- TASK ITEM
Among the lines below, keep only those from the one containing "behaviour in VSCode." through the one containing "alternative as set", and reproduce them exactly.

Data entries
-------

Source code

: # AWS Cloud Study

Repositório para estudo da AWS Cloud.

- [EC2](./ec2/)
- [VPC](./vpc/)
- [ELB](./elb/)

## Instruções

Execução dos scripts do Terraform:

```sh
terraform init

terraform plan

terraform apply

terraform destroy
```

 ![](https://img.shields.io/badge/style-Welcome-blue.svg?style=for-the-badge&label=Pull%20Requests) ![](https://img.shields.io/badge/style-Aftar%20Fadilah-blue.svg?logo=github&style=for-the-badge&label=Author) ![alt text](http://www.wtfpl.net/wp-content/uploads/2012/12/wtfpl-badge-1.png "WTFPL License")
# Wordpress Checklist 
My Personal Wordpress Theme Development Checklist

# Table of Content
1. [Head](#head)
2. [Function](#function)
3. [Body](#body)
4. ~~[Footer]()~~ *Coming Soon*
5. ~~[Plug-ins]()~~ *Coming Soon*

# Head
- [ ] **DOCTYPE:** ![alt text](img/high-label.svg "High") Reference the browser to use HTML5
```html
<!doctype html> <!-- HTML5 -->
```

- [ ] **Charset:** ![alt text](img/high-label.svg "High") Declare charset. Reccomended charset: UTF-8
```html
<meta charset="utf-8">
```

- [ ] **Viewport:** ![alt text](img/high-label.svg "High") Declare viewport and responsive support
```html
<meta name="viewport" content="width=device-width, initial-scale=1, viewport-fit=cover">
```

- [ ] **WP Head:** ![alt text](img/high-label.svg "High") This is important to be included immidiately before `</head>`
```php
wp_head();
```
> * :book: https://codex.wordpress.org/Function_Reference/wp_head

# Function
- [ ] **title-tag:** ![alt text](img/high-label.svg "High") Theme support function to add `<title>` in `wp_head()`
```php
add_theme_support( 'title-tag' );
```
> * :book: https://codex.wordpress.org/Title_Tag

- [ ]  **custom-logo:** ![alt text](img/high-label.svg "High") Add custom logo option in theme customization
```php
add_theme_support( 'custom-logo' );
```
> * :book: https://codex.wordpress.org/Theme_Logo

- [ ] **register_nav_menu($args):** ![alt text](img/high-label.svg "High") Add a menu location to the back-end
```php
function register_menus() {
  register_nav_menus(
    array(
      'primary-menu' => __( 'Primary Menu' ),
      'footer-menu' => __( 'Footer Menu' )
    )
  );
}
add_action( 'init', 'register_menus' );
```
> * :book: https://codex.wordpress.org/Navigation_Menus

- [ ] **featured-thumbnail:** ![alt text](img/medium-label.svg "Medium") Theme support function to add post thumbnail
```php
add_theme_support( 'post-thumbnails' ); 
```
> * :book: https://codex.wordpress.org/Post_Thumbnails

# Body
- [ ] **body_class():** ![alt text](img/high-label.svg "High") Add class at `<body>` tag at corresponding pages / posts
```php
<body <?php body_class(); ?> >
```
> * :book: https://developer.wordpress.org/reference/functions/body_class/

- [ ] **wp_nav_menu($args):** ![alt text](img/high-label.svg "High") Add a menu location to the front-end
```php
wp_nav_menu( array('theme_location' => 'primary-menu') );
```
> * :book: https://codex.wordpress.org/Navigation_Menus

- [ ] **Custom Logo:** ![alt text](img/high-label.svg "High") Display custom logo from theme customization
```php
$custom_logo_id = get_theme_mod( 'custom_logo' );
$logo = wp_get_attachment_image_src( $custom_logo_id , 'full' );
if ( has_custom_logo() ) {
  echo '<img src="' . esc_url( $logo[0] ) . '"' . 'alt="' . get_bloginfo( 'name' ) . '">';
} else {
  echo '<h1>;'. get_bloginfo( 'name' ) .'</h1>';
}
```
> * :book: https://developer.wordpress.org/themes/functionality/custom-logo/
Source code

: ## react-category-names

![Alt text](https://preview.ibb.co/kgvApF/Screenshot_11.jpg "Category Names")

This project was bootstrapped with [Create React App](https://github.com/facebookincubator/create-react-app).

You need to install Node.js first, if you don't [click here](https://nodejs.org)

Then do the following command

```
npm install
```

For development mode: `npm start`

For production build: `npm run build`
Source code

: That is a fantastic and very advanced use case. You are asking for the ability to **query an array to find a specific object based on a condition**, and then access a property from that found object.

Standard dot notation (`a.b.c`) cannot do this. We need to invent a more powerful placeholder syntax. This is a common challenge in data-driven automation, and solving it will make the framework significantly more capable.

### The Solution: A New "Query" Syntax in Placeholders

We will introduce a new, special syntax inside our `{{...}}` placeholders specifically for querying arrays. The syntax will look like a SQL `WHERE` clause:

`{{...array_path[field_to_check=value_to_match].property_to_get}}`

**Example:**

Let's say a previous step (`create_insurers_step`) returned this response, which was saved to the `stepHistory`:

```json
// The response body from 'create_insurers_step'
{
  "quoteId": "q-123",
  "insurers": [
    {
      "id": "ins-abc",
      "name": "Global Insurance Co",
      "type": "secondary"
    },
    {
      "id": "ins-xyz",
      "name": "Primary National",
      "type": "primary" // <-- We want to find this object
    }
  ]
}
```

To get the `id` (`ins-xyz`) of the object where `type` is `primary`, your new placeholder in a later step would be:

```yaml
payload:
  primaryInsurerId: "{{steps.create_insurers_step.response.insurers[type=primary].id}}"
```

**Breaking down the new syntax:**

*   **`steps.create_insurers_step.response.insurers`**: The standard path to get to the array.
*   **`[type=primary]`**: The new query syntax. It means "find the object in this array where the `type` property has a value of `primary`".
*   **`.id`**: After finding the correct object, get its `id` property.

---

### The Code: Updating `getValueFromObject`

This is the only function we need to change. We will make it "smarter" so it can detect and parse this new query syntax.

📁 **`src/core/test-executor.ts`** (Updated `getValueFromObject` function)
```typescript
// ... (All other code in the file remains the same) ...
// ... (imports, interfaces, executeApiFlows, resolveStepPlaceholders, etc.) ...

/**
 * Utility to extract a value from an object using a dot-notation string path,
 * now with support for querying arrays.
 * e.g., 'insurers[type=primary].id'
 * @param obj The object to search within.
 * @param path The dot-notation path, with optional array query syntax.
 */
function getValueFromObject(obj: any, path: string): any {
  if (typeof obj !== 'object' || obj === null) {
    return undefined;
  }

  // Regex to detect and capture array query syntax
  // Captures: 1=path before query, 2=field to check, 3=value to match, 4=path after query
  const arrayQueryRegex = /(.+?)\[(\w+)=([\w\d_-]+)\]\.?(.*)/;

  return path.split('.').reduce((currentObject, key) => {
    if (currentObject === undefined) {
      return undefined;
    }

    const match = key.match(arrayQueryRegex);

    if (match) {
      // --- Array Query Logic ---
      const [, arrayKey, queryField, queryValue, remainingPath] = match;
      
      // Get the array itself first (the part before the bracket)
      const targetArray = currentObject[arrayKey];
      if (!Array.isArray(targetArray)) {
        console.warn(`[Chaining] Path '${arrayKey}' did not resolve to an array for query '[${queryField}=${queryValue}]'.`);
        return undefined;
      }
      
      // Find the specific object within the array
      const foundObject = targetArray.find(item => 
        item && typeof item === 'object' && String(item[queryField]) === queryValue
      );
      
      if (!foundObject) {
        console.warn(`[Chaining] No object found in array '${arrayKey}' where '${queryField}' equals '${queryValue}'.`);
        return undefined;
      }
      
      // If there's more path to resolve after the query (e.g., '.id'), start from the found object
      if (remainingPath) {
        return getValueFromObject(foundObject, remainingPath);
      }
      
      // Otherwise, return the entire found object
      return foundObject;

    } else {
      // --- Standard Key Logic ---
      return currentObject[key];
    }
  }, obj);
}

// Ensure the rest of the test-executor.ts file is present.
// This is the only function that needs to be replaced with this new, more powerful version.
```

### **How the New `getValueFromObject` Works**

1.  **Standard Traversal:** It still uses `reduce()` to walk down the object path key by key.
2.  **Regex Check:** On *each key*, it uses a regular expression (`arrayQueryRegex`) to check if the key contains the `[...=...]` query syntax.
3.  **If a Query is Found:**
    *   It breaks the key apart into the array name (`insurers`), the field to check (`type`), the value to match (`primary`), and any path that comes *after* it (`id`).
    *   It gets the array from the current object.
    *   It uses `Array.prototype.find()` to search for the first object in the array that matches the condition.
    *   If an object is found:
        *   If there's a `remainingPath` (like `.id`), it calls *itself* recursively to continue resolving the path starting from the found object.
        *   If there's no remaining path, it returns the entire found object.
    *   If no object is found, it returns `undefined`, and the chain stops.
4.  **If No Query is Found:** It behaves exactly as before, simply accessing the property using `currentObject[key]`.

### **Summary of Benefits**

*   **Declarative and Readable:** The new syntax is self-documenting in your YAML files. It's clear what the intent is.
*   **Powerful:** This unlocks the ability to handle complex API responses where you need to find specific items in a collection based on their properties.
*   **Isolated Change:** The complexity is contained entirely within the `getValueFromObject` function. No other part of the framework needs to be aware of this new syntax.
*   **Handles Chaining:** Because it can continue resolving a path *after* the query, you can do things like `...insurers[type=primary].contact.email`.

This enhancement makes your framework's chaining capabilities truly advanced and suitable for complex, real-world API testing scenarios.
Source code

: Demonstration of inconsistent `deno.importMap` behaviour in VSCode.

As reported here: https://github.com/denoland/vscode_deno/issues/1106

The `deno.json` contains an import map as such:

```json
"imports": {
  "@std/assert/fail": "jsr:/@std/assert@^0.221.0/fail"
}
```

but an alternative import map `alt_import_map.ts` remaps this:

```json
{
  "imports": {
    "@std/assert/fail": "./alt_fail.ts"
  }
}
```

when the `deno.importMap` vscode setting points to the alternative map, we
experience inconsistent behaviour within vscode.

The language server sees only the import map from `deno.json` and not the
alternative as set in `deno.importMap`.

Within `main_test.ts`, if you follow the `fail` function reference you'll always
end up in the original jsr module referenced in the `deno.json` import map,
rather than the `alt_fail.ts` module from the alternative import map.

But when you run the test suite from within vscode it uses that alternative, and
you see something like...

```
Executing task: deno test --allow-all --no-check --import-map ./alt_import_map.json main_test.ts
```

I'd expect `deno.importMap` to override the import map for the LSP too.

-------

- SOLVED PROBLEM
: Demonstration of inconsistent `deno.importMap` behaviour in VSCode.

As reported here: https://github.com/denoland/vscode_deno/issues/1106

The `deno.json` contains an import map as such:

```json
"imports": {
  "@std/assert/fail": "jsr:/@std/assert@^0.221.0/fail"
}
```

but an alternative import map `alt_import_map.ts` remaps this:

```json
{
  "imports": {
    "@std/assert/fail": "./alt_fail.ts"
  }
}
```

when the `deno.importMap` vscode setting points to the alternative map, we
experience inconsistent behaviour within vscode.

The language server sees only the import map from `deno.json` and not the
alternative as set in `deno.importMap`.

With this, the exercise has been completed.